I caught Finn’s shoulder, my grip as immovable as the walls of Aethelgard.
"Hold."
I stepped forward. I didn't draw my sword, nor did I reach for the Art. I simply inhabited the space with the weight of a century of command. The Commander in me cut through the air. It wasn't a shout; it was a cold statement of fact that carried the weight of a divine decree.
"Your tunic is undone," I continued, my voice flat and arctic. "And you are accosting two noble ladies like a commoner".
Peter froze. He looked at me, he was expecting a student who would stutter or rage. Instead, he found an General who looked at him like a particularly offensive recruit.
The crowd watched, breathless.
"I..." he stammered, his face flushing a vivid, undignified red. "I was just..."
"You were about to apologise," I corrected. I leaned in, my voice dropping to a whisper that only he could hear. "Apologise and leave. If you do anything else, I will demand a duel to the death for the offence you have caused, right here and right now".
I paused to let the words sink in, watching the arrogance drain from his face like wine from a cracked cask. "And before you decide this is a good idea, Peter, take a moment to remember who I am. The noble families have no sway over mine. My family has no allegiance, we own nothing, and I am the only heir. No amount of bribes would stop me from killing you.".
Peter turned a sickly shade of pale, his hands shaking as he fumbled with the buttons of his tunic. For a heartbeat, he looked ready to faint, but then his fear curdled into a frantic, aristocratic rage.
"You… my family would send assassins," he hissed, his voice trembling with the effort of maintaining his station. "You wouldn't even last the week."
"But you would still be dead, Peter," I replied, my voice as cold as a mountain spring. "While my house is under the Emperor’s direct protection. Do you for one second think your father could lie to Vaelos?".
I leaned in closer, my eyes locking onto his. "No. The Emperor would break every mind in this empire to find the killers. He would peel the memory of the contract from your father's skull before your body was even cold, and then he would wipe your house from the face of the continent as if you had never existed.".

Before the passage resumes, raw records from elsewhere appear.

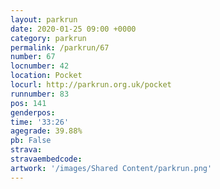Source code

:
 ```yaml
---
layout: parkrun
date: 2020-01-25 09:00 +0000
category: parkrun
permalink: /parkrun/67
number: 67
locnumber: 42
location: Pocket
locurl: http://parkrun.org.uk/pocket
runnumber: 83
pos: 141
genderpos: 
time: '33:26'
agegrade: 39.88%
pb: False
strava: 
stravaembedcode:
artwork: '/images/Shared Content/parkrun.png'
---
```

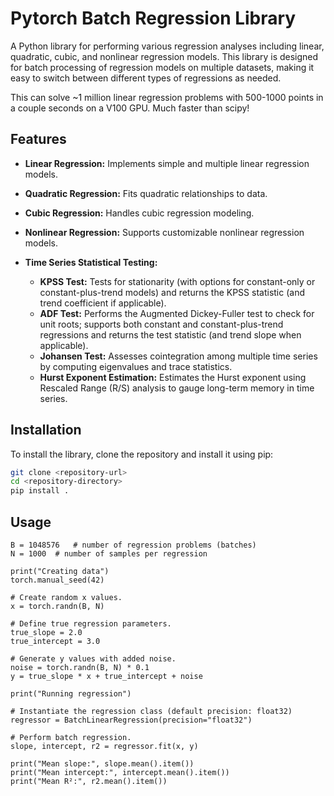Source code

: # Pytorch Batch Regression Library

A Python library for performing various regression analyses including linear, quadratic, cubic, and nonlinear regression models. This library is designed for batch processing of regression models on multiple datasets, making it easy to switch between different types of regressions as needed.

This can solve ~1 million linear regression problems with 500-1000 points in a couple seconds on a V100 GPU. Much faster than scipy!

## Features

- **Linear Regression:** Implements simple and multiple linear regression models.
- **Quadratic Regression:** Fits quadratic relationships to data.
- **Cubic Regression:** Handles cubic regression modeling.
- **Nonlinear Regression:** Supports customizable nonlinear regression models.

- **Time Series Statistical Testing:**
  - **KPSS Test:** Tests for stationarity (with options for constant-only or constant-plus-trend models) and returns the KPSS statistic (and trend coefficient if applicable).
  - **ADF Test:** Performs the Augmented Dickey-Fuller test to check for unit roots; supports both constant and constant-plus-trend regressions and returns the test statistic (and trend slope when applicable).
  - **Johansen Test:** Assesses cointegration among multiple time series by computing eigenvalues and trace statistics.
  - **Hurst Exponent Estimation:** Estimates the Hurst exponent using Rescaled Range (R/S) analysis to gauge long-term memory in time series.

## Installation

To install the library, clone the repository and install it using pip:

```bash
git clone <repository-url>
cd <repository-directory>
pip install .
```

## Usage

```
B = 1048576   # number of regression problems (batches)
N = 1000  # number of samples per regression

print("Creating data")
torch.manual_seed(42)

# Create random x values.
x = torch.randn(B, N)

# Define true regression parameters.
true_slope = 2.0
true_intercept = 3.0

# Generate y values with added noise.
noise = torch.randn(B, N) * 0.1
y = true_slope * x + true_intercept + noise

print("Running regression")

# Instantiate the regression class (default precision: float32)
regressor = BatchLinearRegression(precision="float32")

# Perform batch regression.
slope, intercept, r2 = regressor.fit(x, y)

print("Mean slope:", slope.mean().item())
print("Mean intercept:", intercept.mean().item())
print("Mean R²:", r2.mean().item())
```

He realised the trap I had laid. In the Empire, duels between nobles are governed by a strict etiquette of survival. Retainers are the wall between the 'Suns' of the nobility and the commoners; if a commoner insults a Lord, the retainer breaks them. But between two nobles, retainers are legally barred from interference. The blood of the foundation must answer for itself.

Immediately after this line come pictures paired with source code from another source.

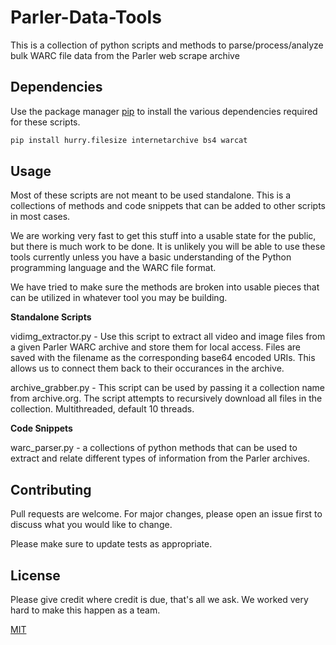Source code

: # Parler-Data-Tools

This is a collection of python scripts and methods to parse/process/analyze bulk WARC file data from the Parler web scrape archive

## Dependencies

Use the package manager [pip](https://pip.pypa.io/en/stable/) to install the various dependencies required for these scripts.

```bash
pip install hurry.filesize internetarchive bs4 warcat
```

## Usage

Most of these scripts are not meant to be used standalone. This is a collections of methods and code snippets that can be added to other scripts in most cases.

We are working very fast to get this stuff into a usable state for the public, but there is much work to be done.  It is unlikely you will be able to use these tools currently unless you have a basic understanding of the Python programming language and the WARC file format.

 We have tried to make sure the methods are broken into usable pieces that can be utilized in whatever tool you may be building.

**Standalone Scripts**

vidimg_extractor.py - Use this script to extract all video and image files from a given Parler WARC archive and store them for local access. Files are saved with the filename as the corresponding base64 encoded URIs. This allows us to connect them back to their occurances in the archive.

archive_grabber.py - This script can be used by passing it a collection name from archive.org. The script attempts to recursively download all files in the collection. Multithreaded, default 10 threads. 

**Code Snippets**

warc_parser.py - a collections of python methods that can be used to extract and relate different types of information from the Parler archives.

## Contributing
Pull requests are welcome. For major changes, please open an issue first to discuss what you would like to change.

Please make sure to update tests as appropriate. 

## License
Please give credit where credit is due, that's all we ask. We worked very hard to make this happen as a team.

[MIT](https://choosealicense.com/licenses/mit/)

Noble disputes are typically settled with the cold exchange of blades or riches to avoid the all out war. High-ranking houses actively discourage their underage heirs from fighting to the death; a lineage is a massive investment, and a corpse is a poor return.

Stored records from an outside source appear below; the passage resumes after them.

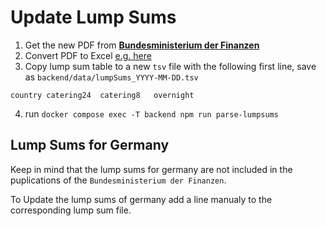 # Update Lump Sums

1. Get the new PDF from [**Bundesministerium der Finanzen**](https://www.bundesfinanzministerium.de/Content/DE/Downloads/BMF_Schreiben/Steuerarten/Lohnsteuer/2023-11-21-steuerliche-behandlung-reisekosten-reisekostenverguetungen-2024.pdf)
2. Convert PDF to Excel [e.g. here](https://smallpdf.com/de/pdf-in-excel)
3. Copy lump sum table to a new `tsv` file with the following first line, save as `backend/data/lumpSums_YYYY-MM-DD.tsv`

```tsv
country	catering24	catering8	overnight
```

4. run `docker compose exec -T backend npm run parse-lumpsums`

## Lump Sums for Germany

Keep in mind that the lump sums for germany are not included in the puplications of the `Bundesministerium der Finanzen`.

To Update the lump sums of germany add a line manualy to the corresponding lump sum file.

But I was a Sunstrider—a jagged anomaly in their polished records. I had no sprawling estates to protect, no mercantile fleets to seize, and a blood-claim that superseded Peter’s petty grievances. If I killed him, a few noble houses would surely band together to try and bankrupt my family, using every legal lever at their disposal. Such threats carry immense weight when you have a legacy to protect, but they are hollow when levelled against a man who owns nothing but his sword and his honour.
Peter Vanderbrook was a man of collateral. I was a man of consequence. To a creature who measured his worth in gold and hectares, a man with everything to gain and nothing left to lose was more terrifying than a dragon.
He looked at Grace, his face a mask of humiliated fury.
"My apologies... Lady Voss," he mumbled, his eyes fixed firmly on his boots.
"Dismissed," I said.
The noble turned and fled, vanishing into the crowd like a beaten dog. I adjusted my cuffs, feeling a surge of grim satisfaction. I had protected my unit and re-established the hierarchy.
However, as I stepped across the threshold, I realised the Third-Years weren't looking at me with respect. They were looking at me with cold, narrowing eyes. I hadn't just humiliated a drunk; I had challenged the pecking order of the entire elite.
I had just painted a target on our backs that could be seen from space.
"The shark tank is open," I said to the squad, fully aware of the blood in the water. "Try not to bleed."